As soon as I hit the streets, I'm struck by what feels like a Siberian wind around my crotch area. Trust me, you have not felt cold until you've hit town in a bikini-cum-chaps ensemble in mid winter. Quite why Christina wears sweatbands with this outfit I don't know. It's so cold, I'm almost relieved to walk into the next crowded pub... Well, I said almost. As I swing open the doors of the Green Man, everyone stops what they're doing and, like a scene from a bad Western, they eye me up and down. Granted, it's hard to look inconspicuous when you're standing in the doorway of a pub in a bright pink bikini and leather chaps, but still, give a girl some slack. When the freeze-frame becomes unbearable, I make my way to the bar and say, 'Make it a double.' With that, the hustle and bustle resumes, but everyone's talking about one thing: that crazy chick in the chaps.
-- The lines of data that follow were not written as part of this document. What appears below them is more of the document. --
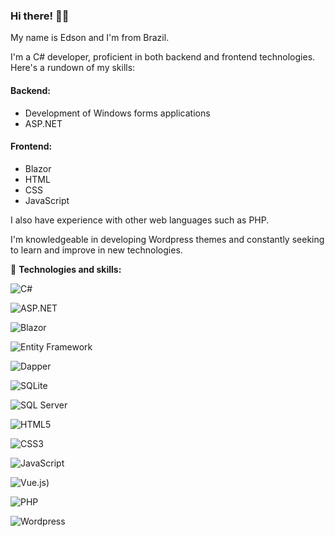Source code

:### Hi there! 👋🏻

My name is Edson and I'm from Brazil.

I'm a C# developer, proficient in both backend and frontend technologies. Here's a rundown of my skills:

#### Backend:
- Development of Windows forms applications
- ASP.NET

#### Frontend:
- Blazor
- HTML
- CSS
- JavaScript

I also have experience with other web languages such as PHP.

I'm knowledgeable in developing Wordpress themes and constantly seeking to learn and improve in new technologies.

🔧 **Technologies and skills:**

![C#](https://img.shields.io/badge/-C%23-239120?style=flat-square&logo=c-sharp&logoColor=white)

![ASP.NET](https://img.shields.io/badge/-ASP.NET-5C2D91?style=flat-square&logo=.net&logoColor=white)

![Blazor](https://img.shields.io/badge/-Blazor-512BD4?style=flat-square&logo=blazor&logoColor=white)

![Entity Framework](https://img.shields.io/badge/-Entity_Framework-512BD4?style=flat-square&logo=.net&logoColor=white)

![Dapper](https://img.shields.io/badge/-Dapper-FF5733?style=flat-square&logo=.net&logoColor=white)

![SQLite](https://img.shields.io/badge/-SQLite-003B57?style=flat-square&logo=sqlite&logoColor=white)

![SQL Server](https://img.shields.io/badge/-SQL_Server-CC2927?style=flat-square&logo=microsoft-sql-server&logoColor=white)

![HTML5](https://img.shields.io/badge/-HTML5-E34F26?style=flat-square&logo=html5&logoColor=white)

![CSS3](https://img.shields.io/badge/-CSS3-1572B6?style=flat-square&logo=css3&logoColor=white)

![JavaScript](https://img.shields.io/badge/-JavaScript-F7DF1E?style=flat-square&logo=javascript&logoColor=black)

![Vue.js]([https://img.shields.io/badge/-Vue-F7DF1E?style=flat-square&logo=javascript&logoColor=4FC08D))

![PHP](https://img.shields.io/badge/-PHP-777BB4?style=flat-square&logo=php&logoColor=white)

![Wordpress](https://img.shields.io/badge/-Wordpress-21759B?style=flat-square&logo=wordpress&logoColor=white)

<!--
**edsonlcandido/edsonlcandido** is a ✨ _special_ ✨ repository because its `README.md` (this file) appears on your GitHub profile.

Here are some ideas to get you started:

- 🔭 I’m currently working on ...
- 🌱 I’m currently learning ...
- 👯 I’m looking to collaborate on ...
- 🤔 I’m looking for help with ...
- 💬 Ask me about ...
- 📫 How to reach me: ...
- 😄 Pronouns: ...
- ⚡ Fun fact: ...
-->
Behind me two women launch into a design diatribe. Strangely they don't stop to think that I don't normally dress like a barnyard hooker. 'I wouldn't be seen dead in that. And what's with the "Nasty" sign on her bum?' says one. 'She's got such a saggy arse, she really shouldn't be wearing that,' says the other. 'I mean, I could pull it off, but what on earth possessed her?'
'They're just jealous,' says a bloke standing by a pinball machine with his mates. 'You're a crumpet,' he says, adding, 'Can I get you a beer?' Then, pointing at my bum, he says to the barman, 'I'll have three of those please.' Chortle. His mate chimes in with, 'When I get home, I'm going to draw a picture of you and tell my missus that's what she should look like.'
Knowing I need to slip into even less for my next outfit, I accept the beer and chat with the pinball boys, making sure my saggy arse is pointing at the wall.
Britney's fetish gear
Unlike her former Mousekeeter colleague Christina Aguilera, Britney normally manages to pull off her sartorial experiments. But when she recently stepped out to the MTV Music Video Awards in a scary fetish-cum-biker outfit to present an award with Michael Jackson, critics were undecided who looked more frightening - him or her.